Exercise description => Transcribe each record word for word. Skip the images.

____ Supplied entries

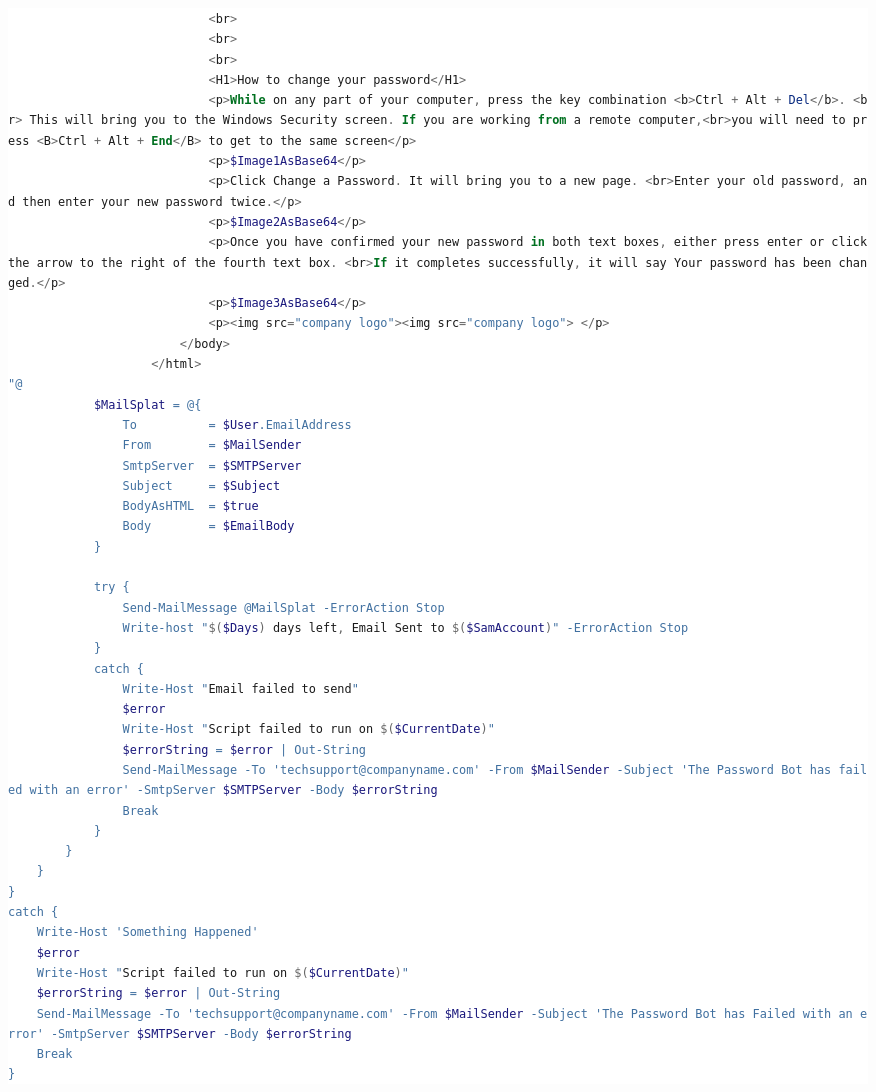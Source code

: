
 ```powershell
                            <br>
                            <br>
                            <br>
                            <H1>How to change your password</H1>
                            <p>While on any part of your computer, press the key combination <b>Ctrl + Alt + Del</b>. <br> This will bring you to the Windows Security screen. If you are working from a remote computer,<br>you will need to press <B>Ctrl + Alt + End</B> to get to the same screen</p>
                            <p>$Image1AsBase64</p>
                            <p>Click Change a Password. It will bring you to a new page. <br>Enter your old password, and then enter your new password twice.</p>
                            <p>$Image2AsBase64</p>
                            <p>Once you have confirmed your new password in both text boxes, either press enter or click the arrow to the right of the fourth text box. <br>If it completes successfully, it will say Your password has been changed.</p>
                            <p>$Image3AsBase64</p>
                            <p><img src="company logo"><img src="company logo"> </p>
                        </body> 
                    </html>
"@
            $MailSplat = @{
                To          = $User.EmailAddress
                From        = $MailSender
                SmtpServer  = $SMTPServer
                Subject     = $Subject
                BodyAsHTML  = $true
                Body        = $EmailBody
            }

            try {
                Send-MailMessage @MailSplat -ErrorAction Stop
                Write-host "$($Days) days left, Email Sent to $($SamAccount)" -ErrorAction Stop
            }
            catch {
                Write-Host "Email failed to send"
                $error
                Write-Host "Script failed to run on $($CurrentDate)"
                $errorString = $error | Out-String
                Send-MailMessage -To 'techsupport@companyname.com' -From $MailSender -Subject 'The Password Bot has failed with an error' -SmtpServer $SMTPServer -Body $errorString
                Break
            }
        }
    }
}
catch {
    Write-Host 'Something Happened'
    $error
    Write-Host "Script failed to run on $($CurrentDate)"
    $errorString = $error | Out-String
    Send-MailMessage -To 'techsupport@companyname.com' -From $MailSender -Subject 'The Password Bot has Failed with an error' -SmtpServer $SMTPServer -Body $errorString
    Break
}
```
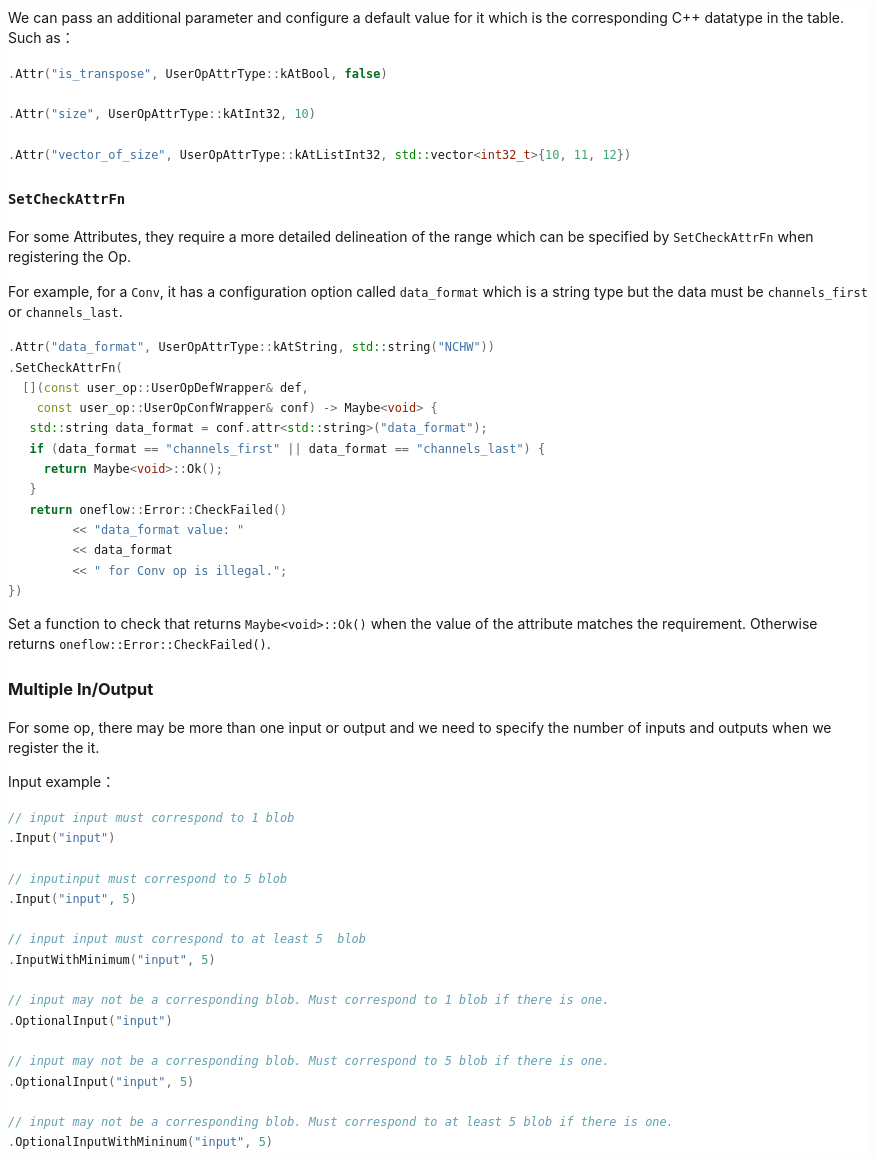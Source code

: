 
We can pass an additional parameter and configure a default value for it which is the corresponding C++ datatype in the table. Such as：

``` cpp
.Attr("is_transpose", UserOpAttrType::kAtBool, false)
    
.Attr("size", UserOpAttrType::kAtInt32, 10)
    
.Attr("vector_of_size", UserOpAttrType::kAtListInt32, std::vector<int32_t>{10, 11, 12})
```

### `SetCheckAttrFn`

For some Attributes, they require a more detailed delineation of the range which can be specified by  `SetCheckAttrFn`  when registering the Op.

For example, for a `Conv`, it has a configuration option called `data_format` which is a string type but the data must be `channels_first` or `channels_last`. 

```cpp
.Attr("data_format", UserOpAttrType::kAtString, std::string("NCHW"))
.SetCheckAttrFn(
  [](const user_op::UserOpDefWrapper& def,
    const user_op::UserOpConfWrapper& conf) -> Maybe<void> {
   std::string data_format = conf.attr<std::string>("data_format");
   if (data_format == "channels_first" || data_format == "channels_last") { 
     return Maybe<void>::Ok(); 
   }
   return oneflow::Error::CheckFailed()
         << "data_format value: " 
         << data_format 
         << " for Conv op is illegal.";
})
```

Set a function to check that returns `Maybe<void>::Ok()` when the value of the attribute matches the requirement. Otherwise returns `oneflow::Error::CheckFailed()`.

### Multiple In/Output

For some op, there may be more than one input or output and we need to specify the number of inputs and outputs when we register the it.

Input example：

```cpp
// input input must correspond to 1 blob
.Input("input")        

// inputinput must correspond to 5 blob
.Input("input", 5) 

// input input must correspond to at least 5  blob
.InputWithMinimum("input", 5) 

// input may not be a corresponding blob. Must correspond to 1 blob if there is one.
.OptionalInput("input") 

// input may not be a corresponding blob. Must correspond to 5 blob if there is one.
.OptionalInput("input", 5) 

// input may not be a corresponding blob. Must correspond to at least 5 blob if there is one.
.OptionalInputWithMininum("input", 5) 
```
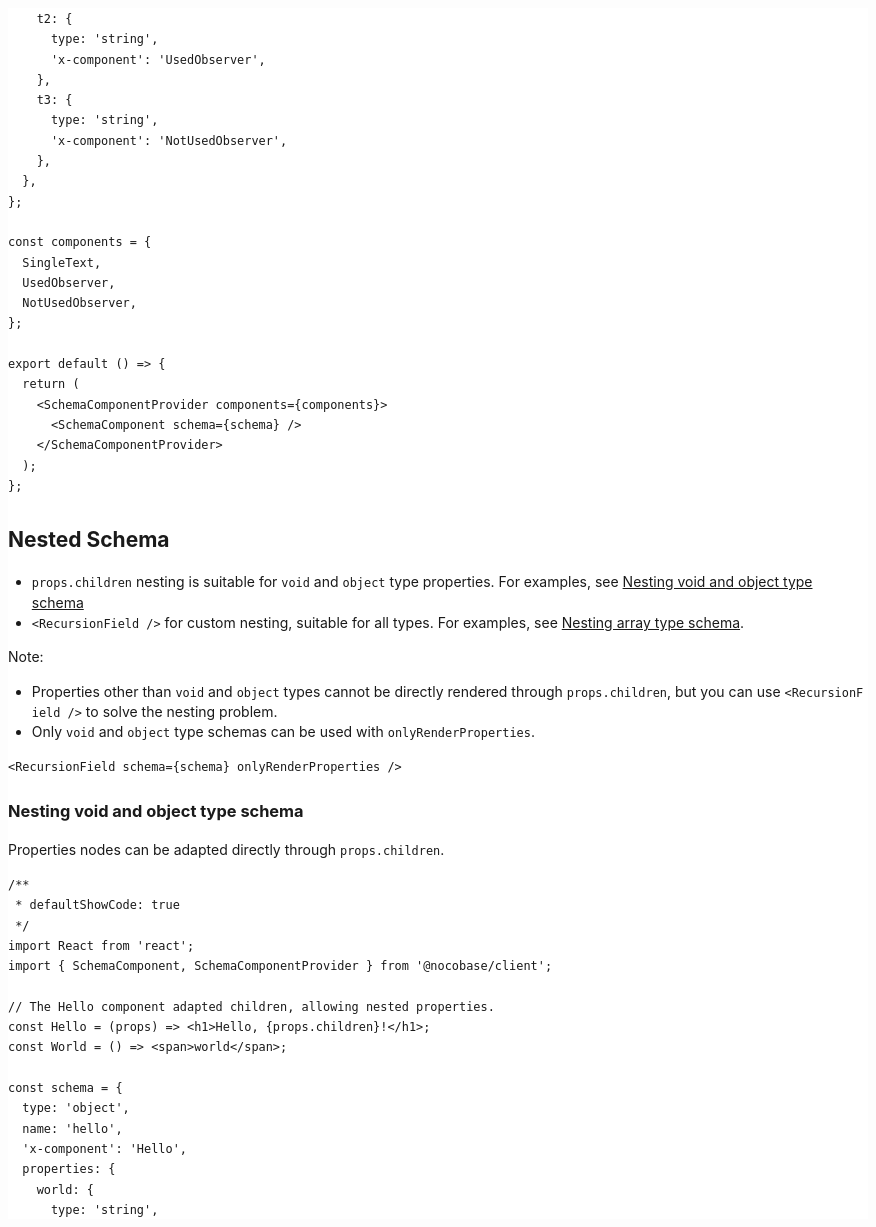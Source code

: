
 ```tsx
    t2: {
      type: 'string',
      'x-component': 'UsedObserver',
    },
    t3: {
      type: 'string',
      'x-component': 'NotUsedObserver',
    },
  },
};

const components = {
  SingleText,
  UsedObserver,
  NotUsedObserver,
};

export default () => {
  return (
    <SchemaComponentProvider components={components}>
      <SchemaComponent schema={schema} />
    </SchemaComponentProvider>
  );
};
```

## Nested Schema

- `props.children` nesting is suitable for `void` and `object` type properties. For examples, see [Nesting void and object type schema](#nesting-void-and-object-type-schema)
- `<RecursionField />` for custom nesting, suitable for all types. For examples, see [Nesting array type schema](#nesting-array-type-schema).

Note:

- Properties other than `void` and `object` types cannot be directly rendered through `props.children`, but you can use `<RecursionField />` to solve the nesting problem.
- Only `void` and `object` type schemas can be used with `onlyRenderProperties`.

```tsx | pure
<RecursionField schema={schema} onlyRenderProperties />
```

### Nesting void and object type schema

Properties nodes can be adapted directly through `props.children`.

```tsx
/**
 * defaultShowCode: true
 */
import React from 'react';
import { SchemaComponent, SchemaComponentProvider } from '@nocobase/client';

// The Hello component adapted children, allowing nested properties.
const Hello = (props) => <h1>Hello, {props.children}!</h1>;
const World = () => <span>world</span>;

const schema = {
  type: 'object',
  name: 'hello',
  'x-component': 'Hello',
  properties: {
    world: {
      type: 'string',
```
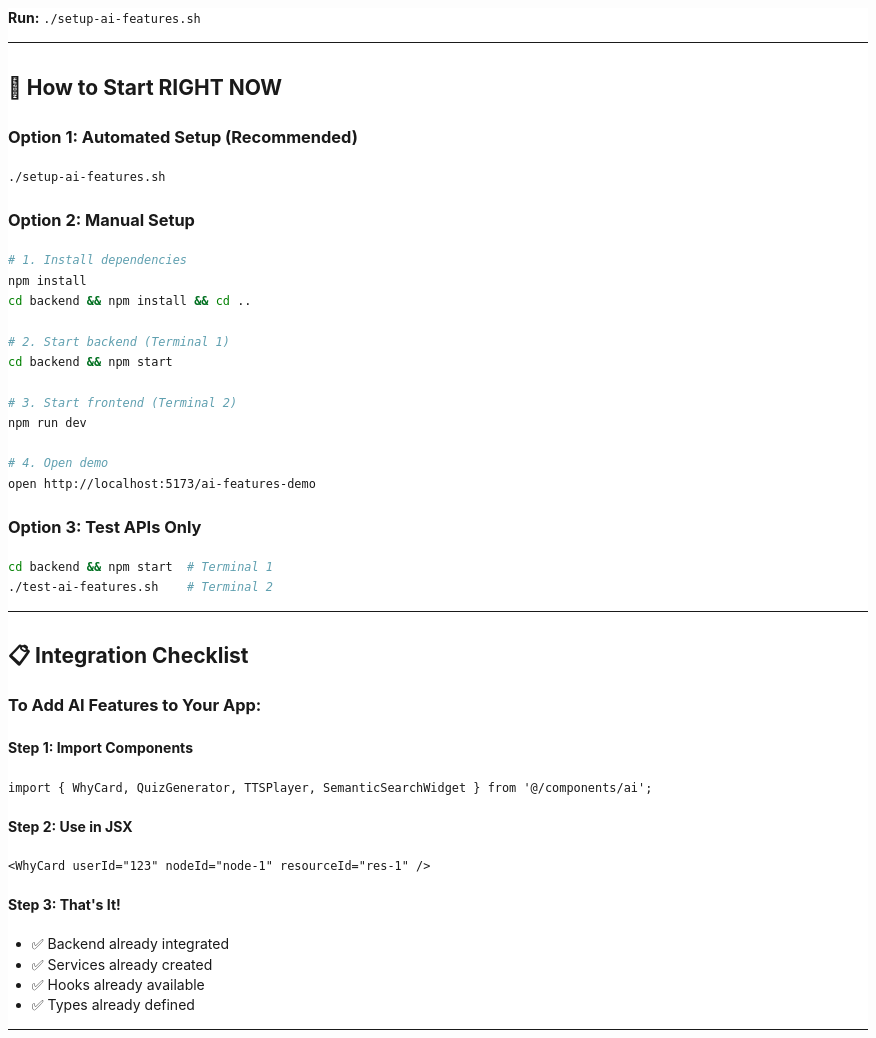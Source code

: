 **Run:** `./setup-ai-features.sh`

---

## 🚀 How to Start RIGHT NOW

### Option 1: Automated Setup (Recommended)
```bash
./setup-ai-features.sh
```

### Option 2: Manual Setup
```bash
# 1. Install dependencies
npm install
cd backend && npm install && cd ..

# 2. Start backend (Terminal 1)
cd backend && npm start

# 3. Start frontend (Terminal 2)
npm run dev

# 4. Open demo
open http://localhost:5173/ai-features-demo
```

### Option 3: Test APIs Only
```bash
cd backend && npm start  # Terminal 1
./test-ai-features.sh    # Terminal 2
```

---

## 📋 Integration Checklist

### To Add AI Features to Your App:

#### Step 1: Import Components
```tsx
import { WhyCard, QuizGenerator, TTSPlayer, SemanticSearchWidget } from '@/components/ai';
```

#### Step 2: Use in JSX
```tsx
<WhyCard userId="123" nodeId="node-1" resourceId="res-1" />
```

#### Step 3: That's It!
- ✅ Backend already integrated
- ✅ Services already created
- ✅ Hooks already available
- ✅ Types already defined

---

________

Response for this exercise =>
Source code

:
 ```powershell
                            <br>
                            <br>
                            <br>
                            <H1>How to change your password</H1>
                            <p>While on any part of your computer, press the key combination <b>Ctrl + Alt + Del</b>. <br> This will bring you to the Windows Security screen. If you are working from a remote computer,<br>you will need to press <B>Ctrl + Alt + End</B> to get to the same screen</p>
                            <p>$Image1AsBase64</p>
                            <p>Click Change a Password. It will bring you to a new page. <br>Enter your old password, and then enter your new password twice.</p>
                            <p>$Image2AsBase64</p>
                            <p>Once you have confirmed your new password in both text boxes, either press enter or click the arrow to the right of the fourth text box. <br>If it completes successfully, it will say Your password has been changed.</p>
                            <p>$Image3AsBase64</p>
                            <p><img src="company logo"><img src="company logo"> </p>
                        </body> 
                    </html>
"@
            $MailSplat = @{
                To          = $User.EmailAddress
                From        = $MailSender
                SmtpServer  = $SMTPServer
                Subject     = $Subject
                BodyAsHTML  = $true
                Body        = $EmailBody
            }

            try {
                Send-MailMessage @MailSplat -ErrorAction Stop
                Write-host "$($Days) days left, Email Sent to $($SamAccount)" -ErrorAction Stop
            }
            catch {
                Write-Host "Email failed to send"
                $error
                Write-Host "Script failed to run on $($CurrentDate)"
                $errorString = $error | Out-String
                Send-MailMessage -To 'techsupport@companyname.com' -From $MailSender -Subject 'The Password Bot has failed with an error' -SmtpServer $SMTPServer -Body $errorString
                Break
            }
        }
    }
}
catch {
    Write-Host 'Something Happened'
    $error
    Write-Host "Script failed to run on $($CurrentDate)"
    $errorString = $error | Out-String
    Send-MailMessage -To 'techsupport@companyname.com' -From $MailSender -Subject 'The Password Bot has Failed with an error' -SmtpServer $SMTPServer -Body $errorString
    Break
}
```
Source code

: 
We can pass an additional parameter and configure a default value for it which is the corresponding C++ datatype in the table. Such as：

``` cpp
.Attr("is_transpose", UserOpAttrType::kAtBool, false)
    
.Attr("size", UserOpAttrType::kAtInt32, 10)
    
.Attr("vector_of_size", UserOpAttrType::kAtListInt32, std::vector<int32_t>{10, 11, 12})
```

### `SetCheckAttrFn`

For some Attributes, they require a more detailed delineation of the range which can be specified by  `SetCheckAttrFn`  when registering the Op.

For example, for a `Conv`, it has a configuration option called `data_format` which is a string type but the data must be `channels_first` or `channels_last`. 

```cpp
.Attr("data_format", UserOpAttrType::kAtString, std::string("NCHW"))
.SetCheckAttrFn(
  [](const user_op::UserOpDefWrapper& def,
    const user_op::UserOpConfWrapper& conf) -> Maybe<void> {
   std::string data_format = conf.attr<std::string>("data_format");
   if (data_format == "channels_first" || data_format == "channels_last") { 
     return Maybe<void>::Ok(); 
   }
   return oneflow::Error::CheckFailed()
         << "data_format value: " 
         << data_format 
         << " for Conv op is illegal.";
})
```

Set a function to check that returns `Maybe<void>::Ok()` when the value of the attribute matches the requirement. Otherwise returns `oneflow::Error::CheckFailed()`.

### Multiple In/Output

For some op, there may be more than one input or output and we need to specify the number of inputs and outputs when we register the it.

Input example：

```cpp
// input input must correspond to 1 blob
.Input("input")        

// inputinput must correspond to 5 blob
.Input("input", 5) 

// input input must correspond to at least 5  blob
.InputWithMinimum("input", 5) 

// input may not be a corresponding blob. Must correspond to 1 blob if there is one.
.OptionalInput("input") 

// input may not be a corresponding blob. Must correspond to 5 blob if there is one.
.OptionalInput("input", 5) 

// input may not be a corresponding blob. Must correspond to at least 5 blob if there is one.
.OptionalInputWithMininum("input", 5) 
```
Source code

:
 ```tsx
    t2: {
      type: 'string',
      'x-component': 'UsedObserver',
    },
    t3: {
      type: 'string',
      'x-component': 'NotUsedObserver',
    },
  },
};

const components = {
  SingleText,
  UsedObserver,
  NotUsedObserver,
};

export default () => {
  return (
    <SchemaComponentProvider components={components}>
      <SchemaComponent schema={schema} />
    </SchemaComponentProvider>
  );
};
```

## Nested Schema

- `props.children` nesting is suitable for `void` and `object` type properties. For examples, see [Nesting void and object type schema](#nesting-void-and-object-type-schema)
- `<RecursionField />` for custom nesting, suitable for all types. For examples, see [Nesting array type schema](#nesting-array-type-schema).

Note:

- Properties other than `void` and `object` types cannot be directly rendered through `props.children`, but you can use `<RecursionField />` to solve the nesting problem.
- Only `void` and `object` type schemas can be used with `onlyRenderProperties`.

```tsx | pure
<RecursionField schema={schema} onlyRenderProperties />
```

### Nesting void and object type schema

Properties nodes can be adapted directly through `props.children`.

```tsx
/**
 * defaultShowCode: true
 */
import React from 'react';
import { SchemaComponent, SchemaComponentProvider } from '@nocobase/client';

// The Hello component adapted children, allowing nested properties.
const Hello = (props) => <h1>Hello, {props.children}!</h1>;
const World = () => <span>world</span>;

const schema = {
  type: 'object',
  name: 'hello',
  'x-component': 'Hello',
  properties: {
    world: {
      type: 'string',
```
Source code

: **Run:** `./setup-ai-features.sh`

---

## 🚀 How to Start RIGHT NOW

### Option 1: Automated Setup (Recommended)
```bash
./setup-ai-features.sh
```

### Option 2: Manual Setup
```bash
# 1. Install dependencies
npm install
cd backend && npm install && cd ..

# 2. Start backend (Terminal 1)
cd backend && npm start

# 3. Start frontend (Terminal 2)
npm run dev

# 4. Open demo
open http://localhost:5173/ai-features-demo
```

### Option 3: Test APIs Only
```bash
cd backend && npm start  # Terminal 1
./test-ai-features.sh    # Terminal 2
```

---

## 📋 Integration Checklist

### To Add AI Features to Your App:

#### Step 1: Import Components
```tsx
import { WhyCard, QuizGenerator, TTSPlayer, SemanticSearchWidget } from '@/components/ai';
```

#### Step 2: Use in JSX
```tsx
<WhyCard userId="123" nodeId="node-1" resourceId="res-1" />
```

#### Step 3: That's It!
- ✅ Backend already integrated
- ✅ Services already created
- ✅ Hooks already available
- ✅ Types already defined

---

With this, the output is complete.